**** GIVEN DATA
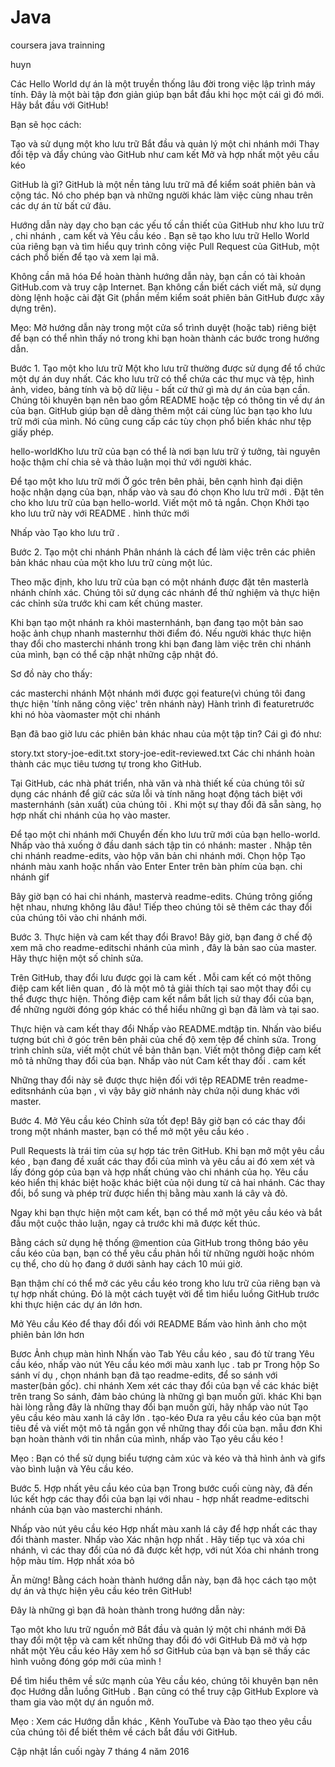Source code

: # Java
coursera java trainning

huyn

Các Hello World dự án là một truyền thống lâu đời trong việc lập trình máy tính. Đây là một bài tập đơn giản giúp bạn bắt đầu khi học một cái gì đó mới. Hãy bắt đầu với GitHub!

Bạn sẽ học cách:

Tạo và sử dụng một kho lưu trữ
Bắt đầu và quản lý một chi nhánh mới
Thay đổi tệp và đẩy chúng vào GitHub như cam kết
Mở và hợp nhất một yêu cầu kéo

GitHub là gì?
GitHub là một nền tảng lưu trữ mã để kiểm soát phiên bản và cộng tác. Nó cho phép bạn và những người khác làm việc cùng nhau trên các dự án từ bất cứ đâu.

Hướng dẫn này dạy cho bạn các yếu tố cần thiết của GitHub như kho lưu trữ , chi nhánh , cam kết và Yêu cầu kéo . Bạn sẽ tạo kho lưu trữ Hello World của riêng bạn và tìm hiểu quy trình công việc Pull Request của GitHub, một cách phổ biến để tạo và xem lại mã.

Không cần mã hóa
Để hoàn thành hướng dẫn này, bạn cần có tài khoản GitHub.com và truy cập Internet. Bạn không cần biết cách viết mã, sử dụng dòng lệnh hoặc cài đặt Git (phần mềm kiểm soát phiên bản GitHub được xây dựng trên).

Mẹo: Mở hướng dẫn này trong một cửa sổ trình duyệt (hoặc tab) riêng biệt để bạn có thể nhìn thấy nó trong khi bạn hoàn thành các bước trong hướng dẫn.


Bước 1. Tạo một kho lưu trữ
Một kho lưu trữ thường được sử dụng để tổ chức một dự án duy nhất. Các kho lưu trữ có thể chứa các thư mục và tệp, hình ảnh, video, bảng tính và bộ dữ liệu - bất cứ thứ gì mà dự án của bạn cần. Chúng tôi khuyên bạn nên bao gồm README hoặc tệp có thông tin về dự án của bạn. GitHub giúp bạn dễ dàng thêm một cái cùng lúc bạn tạo kho lưu trữ mới của mình. Nó cũng cung cấp các tùy chọn phổ biến khác như tệp giấy phép.

hello-worldKho lưu trữ của bạn có thể là nơi bạn lưu trữ ý tưởng, tài nguyên hoặc thậm chí chia sẻ và thảo luận mọi thứ với người khác.

Để tạo một kho lưu trữ mới
Ở góc trên bên phải, bên cạnh hình đại diện hoặc nhận dạng của bạn, nhấp vào và sau đó chọn Kho lưu trữ mới .
Đặt tên cho kho lưu trữ của bạn hello-world.
Viết một mô tả ngắn.
Chọn Khởi tạo kho lưu trữ này với README .
hình thức mới

Nhấp vào Tạo kho lưu trữ .


Bước 2. Tạo một chi nhánh
Phân nhánh là cách để làm việc trên các phiên bản khác nhau của một kho lưu trữ cùng một lúc.

Theo mặc định, kho lưu trữ của bạn có một nhánh được đặt tên masterlà nhánh chính xác. Chúng tôi sử dụng các nhánh để thử nghiệm và thực hiện các chỉnh sửa trước khi cam kết chúng master.

Khi bạn tạo một nhánh ra khỏi masternhánh, bạn đang tạo một bản sao hoặc ảnh chụp nhanh masternhư thời điểm đó. Nếu người khác thực hiện thay đổi cho masterchi nhánh trong khi bạn đang làm việc trên chi nhánh của mình, bạn có thể cập nhật những cập nhật đó.

Sơ đồ này cho thấy:

các masterchi nhánh
Một nhánh mới được gọi feature(vì chúng tôi đang thực hiện 'tính năng công việc' trên nhánh này)
Hành trình đi featuretrước khi nó hòa vàomaster
một chi nhánh

Bạn đã bao giờ lưu các phiên bản khác nhau của một tập tin? Cái gì đó như:

story.txt
story-joe-edit.txt
story-joe-edit-reviewed.txt
Các chi nhánh hoàn thành các mục tiêu tương tự trong kho GitHub.

Tại GitHub, các nhà phát triển, nhà văn và nhà thiết kế của chúng tôi sử dụng các nhánh để giữ các sửa lỗi và tính năng hoạt động tách biệt với masternhánh (sản xuất) của chúng tôi . Khi một sự thay đổi đã sẵn sàng, họ hợp nhất chi nhánh của họ vào master.

Để tạo một chi nhánh mới
Chuyển đến kho lưu trữ mới của bạn hello-world.
Nhấp vào thả xuống ở đầu danh sách tập tin có nhánh: master .
Nhập tên chi nhánh readme-edits, vào hộp văn bản chi nhánh mới.
Chọn hộp Tạo nhánh màu xanh hoặc nhấn vào Enter Enter trên bàn phím của bạn.
chi nhánh gif

Bây giờ bạn có hai chi nhánh, mastervà readme-edits. Chúng trông giống hệt nhau, nhưng không lâu đâu! Tiếp theo chúng tôi sẽ thêm các thay đổi của chúng tôi vào chi nhánh mới.


Bước 3. Thực hiện và cam kết thay đổi
Bravo! Bây giờ, bạn đang ở chế độ xem mã cho readme-editschi nhánh của mình , đây là bản sao của master. Hãy thực hiện một số chỉnh sửa.

Trên GitHub, thay đổi lưu được gọi là cam kết . Mỗi cam kết có một thông điệp cam kết liên quan , đó là một mô tả giải thích tại sao một thay đổi cụ thể được thực hiện. Thông điệp cam kết nắm bắt lịch sử thay đổi của bạn, để những người đóng góp khác có thể hiểu những gì bạn đã làm và tại sao.

Thực hiện và cam kết thay đổi
Nhấp vào README.mdtập tin.
Nhấn vào  biểu tượng bút chì ở góc trên bên phải của chế độ xem tệp để chỉnh sửa.
Trong trình chỉnh sửa, viết một chút về bản thân bạn.
Viết một thông điệp cam kết mô tả những thay đổi của bạn.
Nhấp vào nút Cam kết thay đổi .
cam kết

Những thay đổi này sẽ được thực hiện đối với tệp README trên readme-editsnhánh của bạn , vì vậy bây giờ nhánh này chứa nội dung khác với master.


Bước 4. Mở Yêu cầu kéo
Chỉnh sửa tốt đẹp! Bây giờ bạn có các thay đổi trong một nhánh master, bạn có thể mở một yêu cầu kéo .

Pull Requests là trái tim của sự hợp tác trên GitHub. Khi bạn mở một yêu cầu kéo , bạn đang đề xuất các thay đổi của mình và yêu cầu ai đó xem xét và lấy đóng góp của bạn và hợp nhất chúng vào chi nhánh của họ. Yêu cầu kéo hiển thị khác biệt hoặc khác biệt của nội dung từ cả hai nhánh. Các thay đổi, bổ sung và phép trừ được hiển thị bằng màu xanh lá cây và đỏ.

Ngay khi bạn thực hiện một cam kết, bạn có thể mở một yêu cầu kéo và bắt đầu một cuộc thảo luận, ngay cả trước khi mã được kết thúc.

Bằng cách sử dụng hệ thống @mention của GitHub trong thông báo yêu cầu kéo của bạn, bạn có thể yêu cầu phản hồi từ những người hoặc nhóm cụ thể, cho dù họ đang ở dưới sảnh hay cách 10 múi giờ.

Bạn thậm chí có thể mở các yêu cầu kéo trong kho lưu trữ của riêng bạn và tự hợp nhất chúng. Đó là một cách tuyệt vời để tìm hiểu luồng GitHub trước khi thực hiện các dự án lớn hơn.

Mở Yêu cầu Kéo để thay đổi đối với README
Bấm vào hình ảnh cho một phiên bản lớn hơn

Bươc	Ảnh chụp màn hình
Nhấn vào  Tab Yêu cầu kéo , sau đó từ trang Yêu cầu kéo, nhấp vào nút Yêu cầu kéo mới màu xanh lục .	tab pr
Trong hộp So sánh ví dụ , chọn nhánh bạn đã tạo readme-edits, để so sánh với master(bản gốc).	chi nhánh
Xem xét các thay đổi của bạn về các khác biệt trên trang So sánh, đảm bảo chúng là những gì bạn muốn gửi.	khác
Khi bạn hài lòng rằng đây là những thay đổi bạn muốn gửi, hãy nhấp vào nút Tạo yêu cầu kéo màu xanh lá cây lớn .	tạo-kéo
Đưa ra yêu cầu kéo của bạn một tiêu đề và viết một mô tả ngắn gọn về những thay đổi của bạn.	mẫu đơn
Khi bạn hoàn thành với tin nhắn của mình, nhấp vào Tạo yêu cầu kéo !

Mẹo : Bạn có thể sử dụng biểu tượng cảm xúc và kéo và thả hình ảnh và gifs vào bình luận và Yêu cầu kéo.


Bước 5. Hợp nhất yêu cầu kéo của bạn
Trong bước cuối cùng này, đã đến lúc kết hợp các thay đổi của bạn lại với nhau - hợp nhất readme-editschi nhánh của bạn vào masterchi nhánh.

Nhấp vào nút yêu cầu kéo Hợp nhất màu xanh lá cây để hợp nhất các thay đổi thành master.
Nhấp vào Xác nhận hợp nhất .
Hãy tiếp tục và xóa chi nhánh, vì các thay đổi của nó đã được kết hợp, với nút Xóa chi nhánh trong hộp màu tím.
Hợp nhất xóa bỏ

Ăn mừng!
Bằng cách hoàn thành hướng dẫn này, bạn đã học cách tạo một dự án và thực hiện yêu cầu kéo trên GitHub!

Đây là những gì bạn đã hoàn thành trong hướng dẫn này:

Tạo một kho lưu trữ nguồn mở
Bắt đầu và quản lý một chi nhánh mới
Đã thay đổi một tệp và cam kết những thay đổi đó với GitHub
Đã mở và hợp nhất một Yêu cầu kéo
Hãy xem hồ sơ GitHub của bạn và bạn sẽ thấy các hình vuông đóng góp mới của mình !

Để tìm hiểu thêm về sức mạnh của Yêu cầu kéo, chúng tôi khuyên bạn nên đọc Hướng dẫn luồng GitHub . Bạn cũng có thể truy cập GitHub Explore và tham gia vào một dự án nguồn mở.

Mẹo : Xem các Hướng dẫn khác , Kênh YouTube và Đào tạo theo yêu cầu của chúng tôi để biết thêm về cách bắt đầu với GitHub.

Cập nhật lần cuối ngày 7 tháng 4 năm 2016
********
#### [ACTIVITY]
Scan the records for the word "xanh" and copy every line where it is found.

#### [TASK OUTPUT]
Chọn hộp Tạo nhánh màu xanh hoặc nhấn vào Enter Enter trên bàn phím của bạn.
Pull Requests là trái tim của sự hợp tác trên GitHub. Khi bạn mở một yêu cầu kéo , bạn đang đề xuất các thay đổi của mình và yêu cầu ai đó xem xét và lấy đóng góp của bạn và hợp nhất chúng vào chi nhánh của họ. Yêu cầu kéo hiển thị khác biệt hoặc khác biệt của nội dung từ cả hai nhánh. Các thay đổi, bổ sung và phép trừ được hiển thị bằng màu xanh lá cây và đỏ.
Nhấn vào  Tab Yêu cầu kéo , sau đó từ trang Yêu cầu kéo, nhấp vào nút Yêu cầu kéo mới màu xanh lục .	tab pr
Khi bạn hài lòng rằng đây là những thay đổi bạn muốn gửi, hãy nhấp vào nút Tạo yêu cầu kéo màu xanh lá cây lớn .	tạo-kéo
Nhấp vào nút yêu cầu kéo Hợp nhất màu xanh lá cây để hợp nhất các thay đổi thành master.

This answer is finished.